Different generations in each of the three family types showed relatively consistent response patterns, probably because of the collectivistic culture in which the participants were embedded. However, strict control policies employed by many cities and districts have increased the chances that family members staying together, with intensive physical contact and emotional contact (Lebow, 2020). For example, there has been the intensive transformation of workplaces from the institutional form toward the home-office form. It is therefore possible that families have become closer than before, including those in individualistic societies. However, whether this change truly happened and whether the change could survive the end of the pandemic among Western families calls for more exploration.

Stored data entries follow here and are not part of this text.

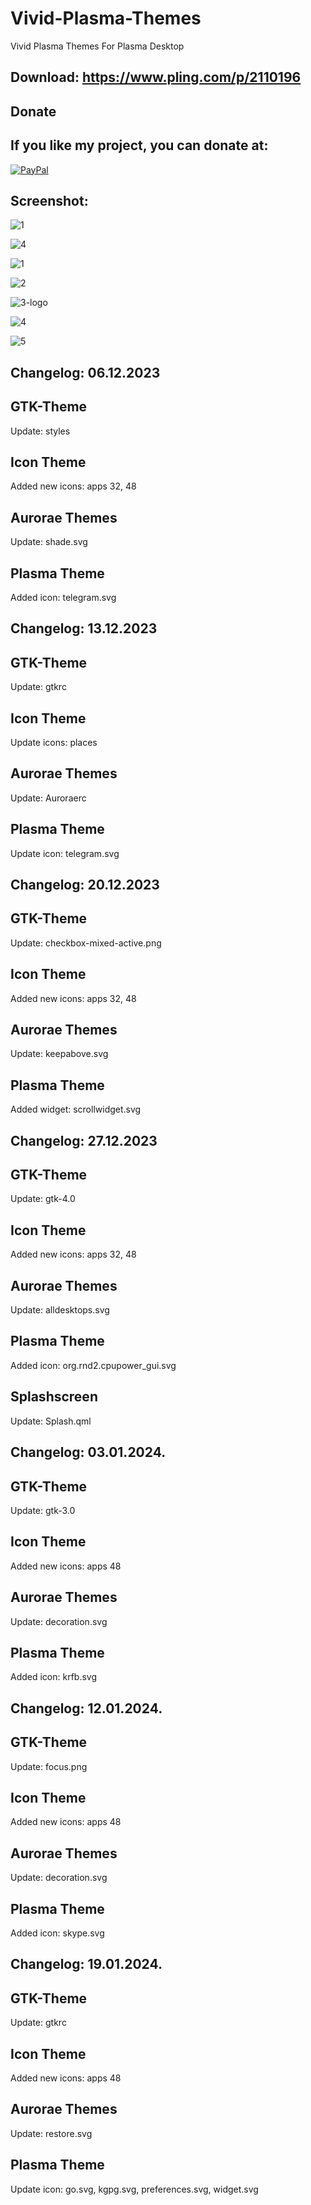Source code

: # Vivid-Plasma-Themes
Vivid Plasma Themes For Plasma Desktop


Download: https://www.pling.com/p/2110196
------------------------------------------


<html>
  <head>
    <meta charset="utf-8" />
  </head>
  <body>
    <h2>Donate</h2>
    <h2>If you like my project, you can donate at:</h2>
    <a href="https://www.paypal.com/paypalme/VesnaLazic">
    <img src="PayPal.png" alt="PayPal" />
    </a>
  </body>
</html>


Screenshot:
-----------

![1](https://github.com/L4ki/Vivid-Plasma-Themes/assets/45247573/90ebfb0c-c9f7-4b0d-bdce-3f753e3df7b9)

![4](https://github.com/L4ki/Vivid-Plasma-Themes/assets/45247573/121bc7fd-5894-4e7a-9d7a-c67eadafe8d7)

![1](https://github.com/L4ki/Vivid-Plasma-Themes/assets/45247573/d61620b2-2504-46d2-9363-d9ca21f75ec5)

![2](https://github.com/L4ki/Vivid-Plasma-Themes/assets/45247573/3f0ddaa8-c4d2-46e6-a653-5e7c918cd8c7)

![3-logo](https://github.com/L4ki/Vivid-Plasma-Themes/assets/45247573/2008cc5e-b37a-4a02-92fc-420922ae470e)

![4](https://github.com/L4ki/Vivid-Plasma-Themes/assets/45247573/95139e8a-5128-4d2c-8e2a-e94dc20a6074)

![5](https://github.com/L4ki/Vivid-Plasma-Themes/assets/45247573/a2572539-faf9-4b66-9a35-60e8b36b58f1)

Changelog: 06.12.2023
---------------------

GTK-Theme
----------

Update: styles

Icon Theme
-----------

Added new icons: apps 32, 48

Aurorae Themes
--------------

Update: shade.svg

Plasma Theme
------------

Added icon: telegram.svg

Changelog: 13.12.2023
---------------------

GTK-Theme
----------

Update: gtkrc

Icon Theme
-----------

Update icons: places

Aurorae Themes
--------------

Update: Auroraerc

Plasma Theme
------------

Update icon: telegram.svg

Changelog: 20.12.2023
---------------------

GTK-Theme
----------

Update: checkbox-mixed-active.png

Icon Theme
-----------

Added new icons: apps 32, 48

Aurorae Themes
--------------

Update: keepabove.svg

Plasma Theme
------------

Added widget: scrollwidget.svg

Changelog: 27.12.2023
---------------------

GTK-Theme
----------

Update: gtk-4.0

Icon Theme
-----------

Added new icons: apps 32, 48

Aurorae Themes
--------------

Update: alldesktops.svg

Plasma Theme
------------

Added icon: org.rnd2.cpupower_gui.svg

Splashscreen
------------

Update: Splash.qml

Changelog: 03.01.2024.
---------------------

GTK-Theme
----------

Update: gtk-3.0

Icon Theme
-----------

Added new icons: apps 48

Aurorae Themes
--------------

Update: decoration.svg

Plasma Theme
------------

Added icon: krfb.svg


Changelog: 12.01.2024.
---------------------

GTK-Theme
----------

Update: focus.png

Icon Theme
-----------

Added new icons: apps 48

Aurorae Themes
--------------

Update: decoration.svg

Plasma Theme
------------

Added icon: skype.svg

Changelog: 19.01.2024.
---------------------

GTK-Theme
----------

Update: gtkrc

Icon Theme
-----------

Added new icons: apps 48

Aurorae Themes
--------------

Update: restore.svg

Plasma Theme
------------

Update icon: go.svg, kgpg.svg, preferences.svg, widget.svg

Contributions, Limitations, and Future Directions

The study contributes to the field of pandemic coping by revealing the intergenerational disparities in responses, uncovering the mechanism of risk perception linking to behavioral intention, and categorizing family types in reactions. Theoretically, the model supports the importance of severity perception across three generations and the role of negative affect in arousing individuals’ preventive intention. In addition, helping the public to build self-efficacy has the potential to facilitate the intention to follow preventive measures. The three types of families imply the existence of family dynamic in coping with the pandemic. Practically, generational differences in this study indicate that communicating with different populations by considering their differences and enhancing people’s confidence in overcoming the epidemic is crucial for pandemic control. Particularly designed health communication that especially targets the elderly to increase their intention to follow preventive measures may be needed. At the same time, insensitive families should also be given special attention. Although they only comprise a small part, they may still bring great risks to society under the pandemic.

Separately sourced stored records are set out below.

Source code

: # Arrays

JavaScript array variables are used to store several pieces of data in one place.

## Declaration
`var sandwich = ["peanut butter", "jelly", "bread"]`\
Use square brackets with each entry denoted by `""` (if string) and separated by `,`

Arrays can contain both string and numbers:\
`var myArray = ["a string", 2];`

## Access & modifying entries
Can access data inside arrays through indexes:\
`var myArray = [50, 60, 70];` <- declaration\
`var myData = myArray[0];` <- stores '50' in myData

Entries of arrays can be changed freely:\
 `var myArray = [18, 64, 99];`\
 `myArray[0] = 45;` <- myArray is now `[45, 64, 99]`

Although the study has several contributions, the research still has certain limitations. Hence, we have some suggestions for the direction of future studies. First, the participants covered in this study were mainly from non-outbreak rather than high-risk areas like Wuhan. Therefore, generalizing the findings to people from outbreak centers should be careful. Future research could include the pandemic severity of the locations as a moderator and compare people’s responses. Second, the study only explored people’s responses at the early stage of the pandemic without tracing the pandemic development. Longitudinal studies could provide valuable implications in policies and strategies for pandemic control along with its evolution. Third, factors that accounted for different family response patterns were not clarified in this study. External indexes, such as social class and demographic factors, together with internal factors, such as interactions and relationship qualities between family members, should be further inquired to provide more direct standards to recognize insensitive families. In addition, the sample size was relatively small, and large-scale research is needed to verify the findings in this study. Despite these limitations, the study contributes to the understanding of different generations’ responses to the unprecedented COVID-19 pandemic at its first stage, in which risk perception, especially perceived severity, was linked to preventive intentions through negative affect. Moreover, families might have reacted in three different ways. Therefore, pandemic control should take the characteristics of different generations and family patterns into consideration.